◆ **Problem statement**
Count the lines below that hold the string "python". Give only that number.
= Beginning of Section =
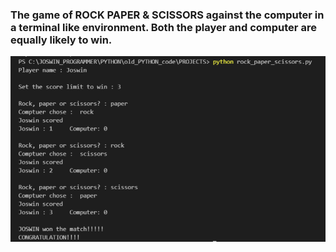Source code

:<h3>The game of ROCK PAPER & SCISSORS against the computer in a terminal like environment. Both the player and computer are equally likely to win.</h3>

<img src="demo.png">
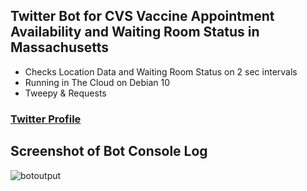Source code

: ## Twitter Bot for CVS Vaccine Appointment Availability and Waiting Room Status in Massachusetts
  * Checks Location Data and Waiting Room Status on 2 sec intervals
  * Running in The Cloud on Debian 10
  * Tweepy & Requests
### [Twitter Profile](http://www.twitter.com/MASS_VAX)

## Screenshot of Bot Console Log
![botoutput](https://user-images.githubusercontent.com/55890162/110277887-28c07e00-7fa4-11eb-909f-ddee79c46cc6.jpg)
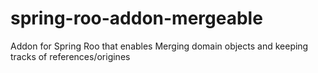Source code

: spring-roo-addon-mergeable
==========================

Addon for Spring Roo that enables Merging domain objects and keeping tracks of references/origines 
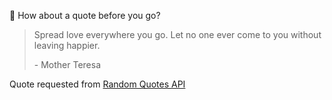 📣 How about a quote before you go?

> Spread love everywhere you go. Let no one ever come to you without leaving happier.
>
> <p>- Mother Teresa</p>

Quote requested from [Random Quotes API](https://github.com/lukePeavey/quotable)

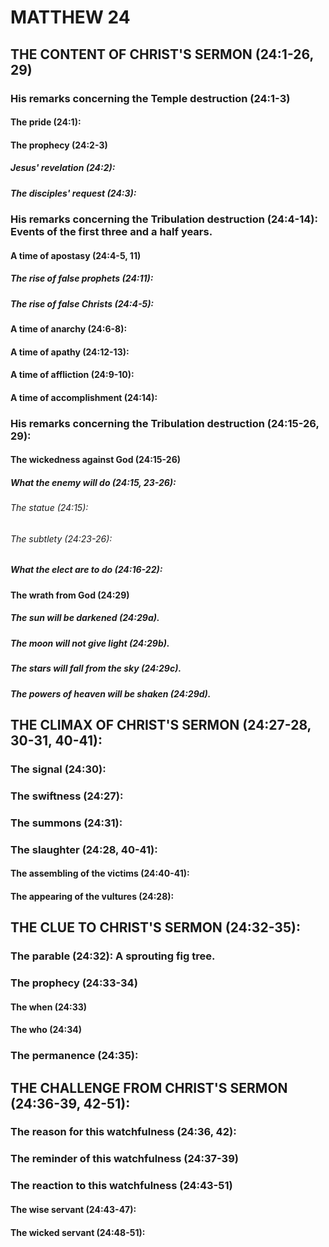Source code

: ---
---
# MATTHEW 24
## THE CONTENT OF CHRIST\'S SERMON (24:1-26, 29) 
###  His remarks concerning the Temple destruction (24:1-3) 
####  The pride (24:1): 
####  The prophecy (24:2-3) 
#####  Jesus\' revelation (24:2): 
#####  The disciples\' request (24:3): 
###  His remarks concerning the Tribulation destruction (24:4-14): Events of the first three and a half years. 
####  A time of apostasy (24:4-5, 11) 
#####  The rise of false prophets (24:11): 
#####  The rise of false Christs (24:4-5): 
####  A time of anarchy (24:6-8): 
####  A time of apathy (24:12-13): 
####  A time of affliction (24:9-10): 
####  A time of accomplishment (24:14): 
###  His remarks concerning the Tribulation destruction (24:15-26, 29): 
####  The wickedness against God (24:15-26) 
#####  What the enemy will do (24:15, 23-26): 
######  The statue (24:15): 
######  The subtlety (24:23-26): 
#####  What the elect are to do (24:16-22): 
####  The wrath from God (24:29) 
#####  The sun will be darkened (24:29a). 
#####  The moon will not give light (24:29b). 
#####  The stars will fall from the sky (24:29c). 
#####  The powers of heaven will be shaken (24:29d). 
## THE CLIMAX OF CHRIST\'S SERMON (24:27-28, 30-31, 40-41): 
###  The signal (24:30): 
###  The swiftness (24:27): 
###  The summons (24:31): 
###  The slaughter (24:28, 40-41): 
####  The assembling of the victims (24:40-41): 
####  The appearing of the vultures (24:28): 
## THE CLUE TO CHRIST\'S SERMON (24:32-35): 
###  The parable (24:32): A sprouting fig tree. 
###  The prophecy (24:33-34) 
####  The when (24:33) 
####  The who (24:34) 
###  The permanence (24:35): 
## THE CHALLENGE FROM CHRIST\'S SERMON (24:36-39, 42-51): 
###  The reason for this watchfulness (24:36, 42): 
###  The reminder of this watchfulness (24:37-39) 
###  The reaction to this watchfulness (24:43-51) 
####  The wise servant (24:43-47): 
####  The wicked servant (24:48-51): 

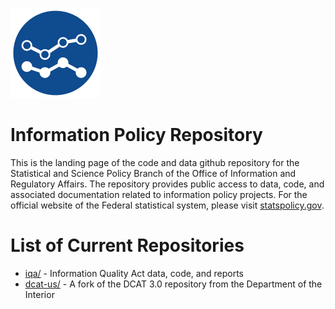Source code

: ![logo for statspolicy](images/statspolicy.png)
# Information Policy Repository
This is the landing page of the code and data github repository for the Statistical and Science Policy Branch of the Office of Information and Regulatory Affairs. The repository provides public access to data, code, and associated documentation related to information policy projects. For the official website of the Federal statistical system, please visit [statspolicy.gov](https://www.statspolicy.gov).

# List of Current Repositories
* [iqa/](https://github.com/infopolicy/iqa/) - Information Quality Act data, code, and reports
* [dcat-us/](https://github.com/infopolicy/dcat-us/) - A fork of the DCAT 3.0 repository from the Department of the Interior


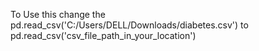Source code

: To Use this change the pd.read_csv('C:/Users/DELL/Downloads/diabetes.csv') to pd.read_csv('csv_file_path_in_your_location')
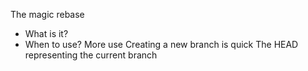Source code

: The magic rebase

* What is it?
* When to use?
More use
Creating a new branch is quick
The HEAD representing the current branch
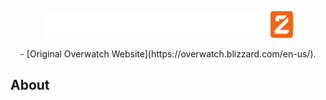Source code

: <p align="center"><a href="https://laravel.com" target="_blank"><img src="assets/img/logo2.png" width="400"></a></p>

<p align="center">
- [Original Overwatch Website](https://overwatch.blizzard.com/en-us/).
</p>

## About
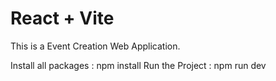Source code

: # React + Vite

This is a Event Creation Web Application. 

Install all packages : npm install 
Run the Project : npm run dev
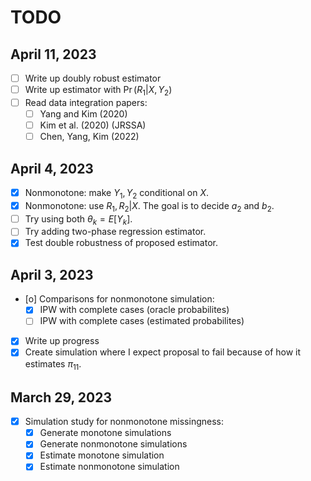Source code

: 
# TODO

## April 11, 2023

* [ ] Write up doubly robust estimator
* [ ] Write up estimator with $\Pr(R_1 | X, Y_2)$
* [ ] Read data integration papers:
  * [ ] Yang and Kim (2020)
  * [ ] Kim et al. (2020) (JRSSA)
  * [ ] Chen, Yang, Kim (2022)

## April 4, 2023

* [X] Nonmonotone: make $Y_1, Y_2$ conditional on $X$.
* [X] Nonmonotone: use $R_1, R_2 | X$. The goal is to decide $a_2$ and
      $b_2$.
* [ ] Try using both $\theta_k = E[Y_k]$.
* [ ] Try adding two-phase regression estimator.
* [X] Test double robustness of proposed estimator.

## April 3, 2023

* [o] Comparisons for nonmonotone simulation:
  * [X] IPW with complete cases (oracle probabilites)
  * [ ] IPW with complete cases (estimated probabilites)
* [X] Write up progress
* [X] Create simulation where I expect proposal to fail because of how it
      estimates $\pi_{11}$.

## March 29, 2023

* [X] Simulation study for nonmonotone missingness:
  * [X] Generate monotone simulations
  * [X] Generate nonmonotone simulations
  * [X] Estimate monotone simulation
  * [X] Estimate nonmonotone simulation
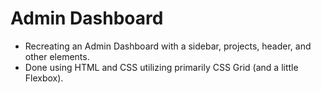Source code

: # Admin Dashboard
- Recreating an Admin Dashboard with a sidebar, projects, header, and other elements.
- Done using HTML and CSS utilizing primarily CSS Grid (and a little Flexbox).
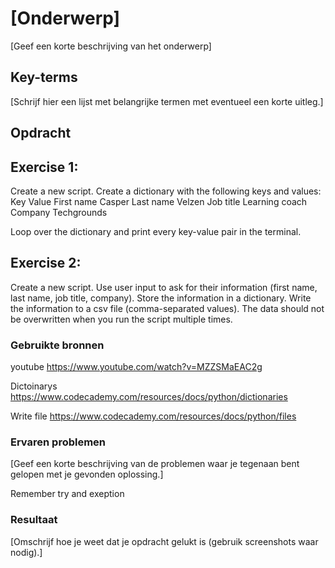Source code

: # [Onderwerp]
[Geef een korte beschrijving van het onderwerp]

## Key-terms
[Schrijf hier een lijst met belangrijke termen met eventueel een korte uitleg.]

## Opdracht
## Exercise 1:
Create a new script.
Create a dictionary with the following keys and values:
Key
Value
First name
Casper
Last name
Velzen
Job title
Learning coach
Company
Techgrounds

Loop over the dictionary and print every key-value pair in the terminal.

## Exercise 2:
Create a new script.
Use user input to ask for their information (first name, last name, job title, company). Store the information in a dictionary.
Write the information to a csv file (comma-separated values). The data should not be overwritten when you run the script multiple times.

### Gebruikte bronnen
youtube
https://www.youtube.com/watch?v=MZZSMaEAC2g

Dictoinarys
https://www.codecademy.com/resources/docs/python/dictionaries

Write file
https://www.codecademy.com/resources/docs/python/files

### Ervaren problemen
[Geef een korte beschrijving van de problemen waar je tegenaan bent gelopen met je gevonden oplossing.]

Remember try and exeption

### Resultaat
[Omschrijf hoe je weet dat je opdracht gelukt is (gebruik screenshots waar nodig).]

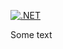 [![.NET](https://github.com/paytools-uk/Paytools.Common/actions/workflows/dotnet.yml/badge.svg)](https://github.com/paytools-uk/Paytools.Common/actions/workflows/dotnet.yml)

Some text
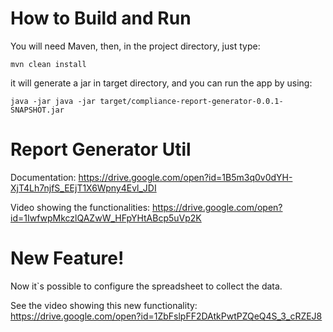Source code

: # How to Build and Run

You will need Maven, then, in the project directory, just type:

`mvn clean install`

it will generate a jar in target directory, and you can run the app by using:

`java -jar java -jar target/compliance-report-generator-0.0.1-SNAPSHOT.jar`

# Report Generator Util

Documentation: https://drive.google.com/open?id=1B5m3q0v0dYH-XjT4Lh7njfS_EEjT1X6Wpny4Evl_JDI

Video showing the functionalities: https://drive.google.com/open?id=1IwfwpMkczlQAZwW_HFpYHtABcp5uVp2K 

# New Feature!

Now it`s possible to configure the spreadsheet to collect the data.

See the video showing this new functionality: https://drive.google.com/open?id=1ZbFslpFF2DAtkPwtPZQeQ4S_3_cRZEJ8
= End of Section =
= Beginning of Section =
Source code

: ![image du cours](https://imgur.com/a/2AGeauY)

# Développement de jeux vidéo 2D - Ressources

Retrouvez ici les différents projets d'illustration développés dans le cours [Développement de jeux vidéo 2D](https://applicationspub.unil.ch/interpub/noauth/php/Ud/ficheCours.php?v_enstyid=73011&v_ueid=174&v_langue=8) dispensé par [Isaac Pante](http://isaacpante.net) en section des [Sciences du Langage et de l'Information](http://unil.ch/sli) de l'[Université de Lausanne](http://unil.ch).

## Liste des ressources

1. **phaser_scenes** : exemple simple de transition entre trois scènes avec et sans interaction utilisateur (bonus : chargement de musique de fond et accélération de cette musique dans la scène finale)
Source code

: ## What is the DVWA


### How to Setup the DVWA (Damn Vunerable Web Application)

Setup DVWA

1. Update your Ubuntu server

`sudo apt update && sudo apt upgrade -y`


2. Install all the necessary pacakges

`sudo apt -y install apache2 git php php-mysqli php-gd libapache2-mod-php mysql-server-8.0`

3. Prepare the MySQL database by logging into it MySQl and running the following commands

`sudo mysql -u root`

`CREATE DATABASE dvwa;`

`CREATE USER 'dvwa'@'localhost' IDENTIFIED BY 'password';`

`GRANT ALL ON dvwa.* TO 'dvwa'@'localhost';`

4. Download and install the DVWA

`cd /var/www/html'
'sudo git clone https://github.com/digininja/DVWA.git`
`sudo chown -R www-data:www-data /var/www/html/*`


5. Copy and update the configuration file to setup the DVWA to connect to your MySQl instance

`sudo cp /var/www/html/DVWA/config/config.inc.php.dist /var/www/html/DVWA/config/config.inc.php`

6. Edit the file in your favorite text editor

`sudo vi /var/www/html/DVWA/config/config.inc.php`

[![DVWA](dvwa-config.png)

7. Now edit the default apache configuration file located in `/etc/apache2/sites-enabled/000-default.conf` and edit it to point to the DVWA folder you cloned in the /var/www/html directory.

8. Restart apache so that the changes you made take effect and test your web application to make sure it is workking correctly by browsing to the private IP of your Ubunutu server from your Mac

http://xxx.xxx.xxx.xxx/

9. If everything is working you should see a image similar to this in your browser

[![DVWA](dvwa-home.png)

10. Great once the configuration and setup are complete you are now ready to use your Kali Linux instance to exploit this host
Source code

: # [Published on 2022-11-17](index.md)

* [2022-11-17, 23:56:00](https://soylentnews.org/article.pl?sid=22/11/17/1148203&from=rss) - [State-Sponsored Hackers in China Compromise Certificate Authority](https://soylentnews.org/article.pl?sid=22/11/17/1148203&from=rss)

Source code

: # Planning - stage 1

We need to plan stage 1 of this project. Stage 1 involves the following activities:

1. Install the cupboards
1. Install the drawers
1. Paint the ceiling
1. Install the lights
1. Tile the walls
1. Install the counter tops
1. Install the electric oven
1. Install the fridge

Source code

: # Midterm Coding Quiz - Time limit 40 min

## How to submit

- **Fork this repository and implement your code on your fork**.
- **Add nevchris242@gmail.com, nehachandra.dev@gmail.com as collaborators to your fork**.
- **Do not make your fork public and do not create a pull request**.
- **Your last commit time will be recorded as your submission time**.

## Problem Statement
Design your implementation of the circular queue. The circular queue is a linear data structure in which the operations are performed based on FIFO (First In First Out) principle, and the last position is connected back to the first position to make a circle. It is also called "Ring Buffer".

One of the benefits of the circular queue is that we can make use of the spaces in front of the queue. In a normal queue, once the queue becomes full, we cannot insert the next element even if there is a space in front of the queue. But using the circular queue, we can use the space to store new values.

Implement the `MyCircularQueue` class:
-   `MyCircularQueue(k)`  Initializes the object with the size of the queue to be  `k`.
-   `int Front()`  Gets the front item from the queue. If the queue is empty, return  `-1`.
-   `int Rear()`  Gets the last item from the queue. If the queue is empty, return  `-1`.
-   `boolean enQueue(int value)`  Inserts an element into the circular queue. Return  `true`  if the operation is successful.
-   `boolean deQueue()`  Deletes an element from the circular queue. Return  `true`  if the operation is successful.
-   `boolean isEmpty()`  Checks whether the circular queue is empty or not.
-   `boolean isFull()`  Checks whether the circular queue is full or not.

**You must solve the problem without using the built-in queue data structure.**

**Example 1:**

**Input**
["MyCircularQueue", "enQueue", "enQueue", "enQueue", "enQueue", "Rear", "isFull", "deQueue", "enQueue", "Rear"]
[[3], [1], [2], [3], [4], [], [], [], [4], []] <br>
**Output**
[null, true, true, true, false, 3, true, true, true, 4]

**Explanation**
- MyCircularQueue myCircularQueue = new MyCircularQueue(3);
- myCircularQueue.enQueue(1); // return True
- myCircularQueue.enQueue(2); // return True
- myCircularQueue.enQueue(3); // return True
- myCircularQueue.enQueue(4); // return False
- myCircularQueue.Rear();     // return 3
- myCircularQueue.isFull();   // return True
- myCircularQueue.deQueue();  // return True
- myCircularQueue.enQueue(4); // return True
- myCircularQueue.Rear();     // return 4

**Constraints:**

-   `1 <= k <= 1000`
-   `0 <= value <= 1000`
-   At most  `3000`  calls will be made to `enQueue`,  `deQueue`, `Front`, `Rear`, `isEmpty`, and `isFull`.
= End of Section =
◆ **Reply**
2